’t Is daags voor kerst. De hele dag al is Willem met van alles en nog wat bezig geweest. Nu vindt hij het welletjes. Hij wil nog even een frisse neus halen en daarom trekt hij, hoewel het al begint te schemeren, de deur achter zich dicht. Via zijn oprit belandt hij op een asfaltweggetje en gaat hier linksaf. Aan zijn rechterhand bevindt zich een Peelkanaaltje. Het kanaaltje wordt aan beide zijden geflankeerd door strokleurig riet. Daar tussenin bevindt zich een lichte, zich langzaam voortbewegende streep water. Bij het eerste het beste bruggetje gaat hij nu rechtsaf en steekt zo de vaart over. Boven in de lucht zijn intussen, al roepend, wat ganzen verschenen. Ganzen in lijnvorm dan wel in een soort V. Waarschijnlijk zijn ze afkomstig uit naburige weilanden en zijn ze op weg naar een veilige slaapplaats ergens op een peelplas.
Kerstverhaal
Na twee wildroosters gepasseerd te zijn, loopt Willem vervolgens de Peel in. Hij versnelt nu zijn pas want hij heeft zin in een flinke wandeling. Bij iedere wandeling die hij de laatste tijd maakt, realiseert hij zich dat hij, gezien zijn leeftijd, boft nog zo goed uit de voeten te kunnen. Dat kan natuurlijk ook zo maar ineens afgelopen zijn. Recht voor hem doemen intussen in het halfduister de contouren van een gebouw op. Het zijn de omtrekken van het biologisch station van Staatsbosbeheer met daarvoor een geheel verlaten parkeerplaats.

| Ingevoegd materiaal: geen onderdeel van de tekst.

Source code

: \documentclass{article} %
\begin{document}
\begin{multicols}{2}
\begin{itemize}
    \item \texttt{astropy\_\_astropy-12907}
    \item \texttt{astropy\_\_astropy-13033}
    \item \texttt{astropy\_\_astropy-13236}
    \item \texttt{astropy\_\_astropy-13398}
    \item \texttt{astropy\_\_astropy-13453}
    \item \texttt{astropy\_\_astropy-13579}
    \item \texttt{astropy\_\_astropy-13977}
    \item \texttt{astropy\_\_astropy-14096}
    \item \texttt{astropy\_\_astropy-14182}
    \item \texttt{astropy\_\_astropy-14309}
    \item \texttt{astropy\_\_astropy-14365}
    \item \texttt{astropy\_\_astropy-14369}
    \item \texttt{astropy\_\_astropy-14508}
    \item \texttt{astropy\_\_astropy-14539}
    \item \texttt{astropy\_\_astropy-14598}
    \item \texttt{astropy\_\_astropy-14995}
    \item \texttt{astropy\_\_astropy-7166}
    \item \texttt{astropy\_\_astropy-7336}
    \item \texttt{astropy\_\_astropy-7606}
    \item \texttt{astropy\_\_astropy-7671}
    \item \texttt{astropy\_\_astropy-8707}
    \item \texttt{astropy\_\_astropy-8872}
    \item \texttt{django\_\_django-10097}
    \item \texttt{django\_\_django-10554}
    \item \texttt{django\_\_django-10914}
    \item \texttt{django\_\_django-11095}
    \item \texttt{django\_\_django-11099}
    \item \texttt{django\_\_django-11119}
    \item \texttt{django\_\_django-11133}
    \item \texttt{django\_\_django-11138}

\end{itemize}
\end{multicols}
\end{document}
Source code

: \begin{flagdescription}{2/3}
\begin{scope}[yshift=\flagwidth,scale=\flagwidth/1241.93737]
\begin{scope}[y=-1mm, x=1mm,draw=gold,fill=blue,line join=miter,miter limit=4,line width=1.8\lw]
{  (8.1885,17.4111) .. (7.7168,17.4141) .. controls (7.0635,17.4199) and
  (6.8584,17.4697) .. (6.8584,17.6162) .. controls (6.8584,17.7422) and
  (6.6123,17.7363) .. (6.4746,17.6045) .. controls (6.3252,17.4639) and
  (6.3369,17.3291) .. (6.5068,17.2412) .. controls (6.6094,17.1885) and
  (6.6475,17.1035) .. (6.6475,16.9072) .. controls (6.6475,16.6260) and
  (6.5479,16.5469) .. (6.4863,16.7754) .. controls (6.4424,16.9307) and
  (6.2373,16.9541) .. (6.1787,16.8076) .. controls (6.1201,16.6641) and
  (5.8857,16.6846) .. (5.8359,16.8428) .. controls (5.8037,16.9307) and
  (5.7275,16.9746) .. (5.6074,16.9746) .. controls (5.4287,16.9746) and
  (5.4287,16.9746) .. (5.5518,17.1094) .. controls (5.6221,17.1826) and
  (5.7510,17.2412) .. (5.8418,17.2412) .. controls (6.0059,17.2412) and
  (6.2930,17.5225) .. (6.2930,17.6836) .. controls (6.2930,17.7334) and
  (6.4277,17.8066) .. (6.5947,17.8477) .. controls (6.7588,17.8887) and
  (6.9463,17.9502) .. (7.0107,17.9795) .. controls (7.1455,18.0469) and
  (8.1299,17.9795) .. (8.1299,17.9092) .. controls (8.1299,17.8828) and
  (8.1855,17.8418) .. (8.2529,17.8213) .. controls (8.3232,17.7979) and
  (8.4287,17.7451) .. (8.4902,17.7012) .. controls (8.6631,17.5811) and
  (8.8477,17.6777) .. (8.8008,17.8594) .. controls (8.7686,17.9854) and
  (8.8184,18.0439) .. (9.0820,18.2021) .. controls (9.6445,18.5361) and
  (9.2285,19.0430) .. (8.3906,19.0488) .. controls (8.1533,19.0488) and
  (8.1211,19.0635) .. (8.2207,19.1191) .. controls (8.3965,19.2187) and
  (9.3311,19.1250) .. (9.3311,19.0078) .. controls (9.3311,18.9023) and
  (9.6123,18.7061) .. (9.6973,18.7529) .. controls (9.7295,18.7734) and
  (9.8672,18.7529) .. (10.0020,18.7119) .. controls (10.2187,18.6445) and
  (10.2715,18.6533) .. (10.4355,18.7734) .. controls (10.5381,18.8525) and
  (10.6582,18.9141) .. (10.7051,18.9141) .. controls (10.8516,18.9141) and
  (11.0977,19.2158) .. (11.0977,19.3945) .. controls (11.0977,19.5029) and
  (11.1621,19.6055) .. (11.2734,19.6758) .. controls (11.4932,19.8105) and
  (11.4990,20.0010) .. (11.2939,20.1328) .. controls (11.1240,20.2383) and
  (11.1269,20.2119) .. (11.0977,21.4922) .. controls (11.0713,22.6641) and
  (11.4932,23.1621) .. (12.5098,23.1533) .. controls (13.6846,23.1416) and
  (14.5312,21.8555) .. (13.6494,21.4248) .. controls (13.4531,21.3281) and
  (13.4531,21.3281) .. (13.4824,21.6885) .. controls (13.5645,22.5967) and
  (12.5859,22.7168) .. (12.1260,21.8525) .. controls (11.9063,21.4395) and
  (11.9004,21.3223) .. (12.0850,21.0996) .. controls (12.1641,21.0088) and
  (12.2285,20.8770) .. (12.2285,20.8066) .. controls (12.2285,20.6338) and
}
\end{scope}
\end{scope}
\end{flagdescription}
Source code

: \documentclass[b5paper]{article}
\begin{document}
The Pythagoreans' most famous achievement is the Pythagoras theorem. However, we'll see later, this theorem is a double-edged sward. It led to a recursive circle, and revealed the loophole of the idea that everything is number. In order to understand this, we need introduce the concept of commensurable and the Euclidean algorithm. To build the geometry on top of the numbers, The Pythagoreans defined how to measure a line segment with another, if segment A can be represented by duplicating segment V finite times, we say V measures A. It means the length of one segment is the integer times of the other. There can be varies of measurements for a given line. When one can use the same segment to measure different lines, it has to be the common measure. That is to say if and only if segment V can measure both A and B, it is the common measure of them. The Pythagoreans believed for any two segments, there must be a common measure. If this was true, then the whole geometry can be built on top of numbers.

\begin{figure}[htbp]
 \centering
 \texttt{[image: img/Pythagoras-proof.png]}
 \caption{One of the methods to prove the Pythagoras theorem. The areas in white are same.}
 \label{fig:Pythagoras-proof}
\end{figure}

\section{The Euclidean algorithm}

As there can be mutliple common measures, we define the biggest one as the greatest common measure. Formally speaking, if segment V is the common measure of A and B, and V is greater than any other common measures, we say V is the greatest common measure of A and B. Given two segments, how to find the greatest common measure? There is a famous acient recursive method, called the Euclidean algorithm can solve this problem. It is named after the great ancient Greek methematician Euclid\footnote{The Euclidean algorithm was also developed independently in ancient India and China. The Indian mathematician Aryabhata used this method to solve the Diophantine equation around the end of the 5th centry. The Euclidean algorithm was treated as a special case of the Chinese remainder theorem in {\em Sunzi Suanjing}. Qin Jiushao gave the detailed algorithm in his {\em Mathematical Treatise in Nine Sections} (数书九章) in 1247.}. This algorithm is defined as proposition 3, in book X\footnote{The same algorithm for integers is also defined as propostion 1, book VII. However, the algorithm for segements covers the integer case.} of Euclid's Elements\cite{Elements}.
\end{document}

Een wel heel duidelijke aanwijzing dat hij hier, op deze kerstavond, niemand meer tegen zal komen. Een klein beetje verder komt hij bij een klaphekje dat hij behoedzaam opent en weer sluit. Hij staat nu gauw genoeg voor Pauls Koije. Pauls Koije is een nagebouwde schaapstal. Vroeger bevonden er zich in de uitgestrekte Peel nl. meerdere schaapskooien en deze hier voor hem is er nog een herinnering aan. En terwijl Willem zo een tijdje naar de schaapskooi kijkt, realiseert hij zich dat het gebouw deze avond meer weg heeft van een kerststal. Je zou zweren dat als je naar binnen ging, je er Maria, Jozef en het kerstkind aan zou treffen. Boven de stal staat weliswaar geen kerstster maar wel een pips aandoend half maantje. Het komt tussen de wolken uit en voorziet een peelplas tegenover de stal van een zilveren glans. Rondom de stal staat nog een aantal bomen gegroepeerd. Ze staan er bewegingsloos. Hun stammen verheffen zich donker en somber boven het lichtgeel van het daaronder staande pijpenstrootjesgras.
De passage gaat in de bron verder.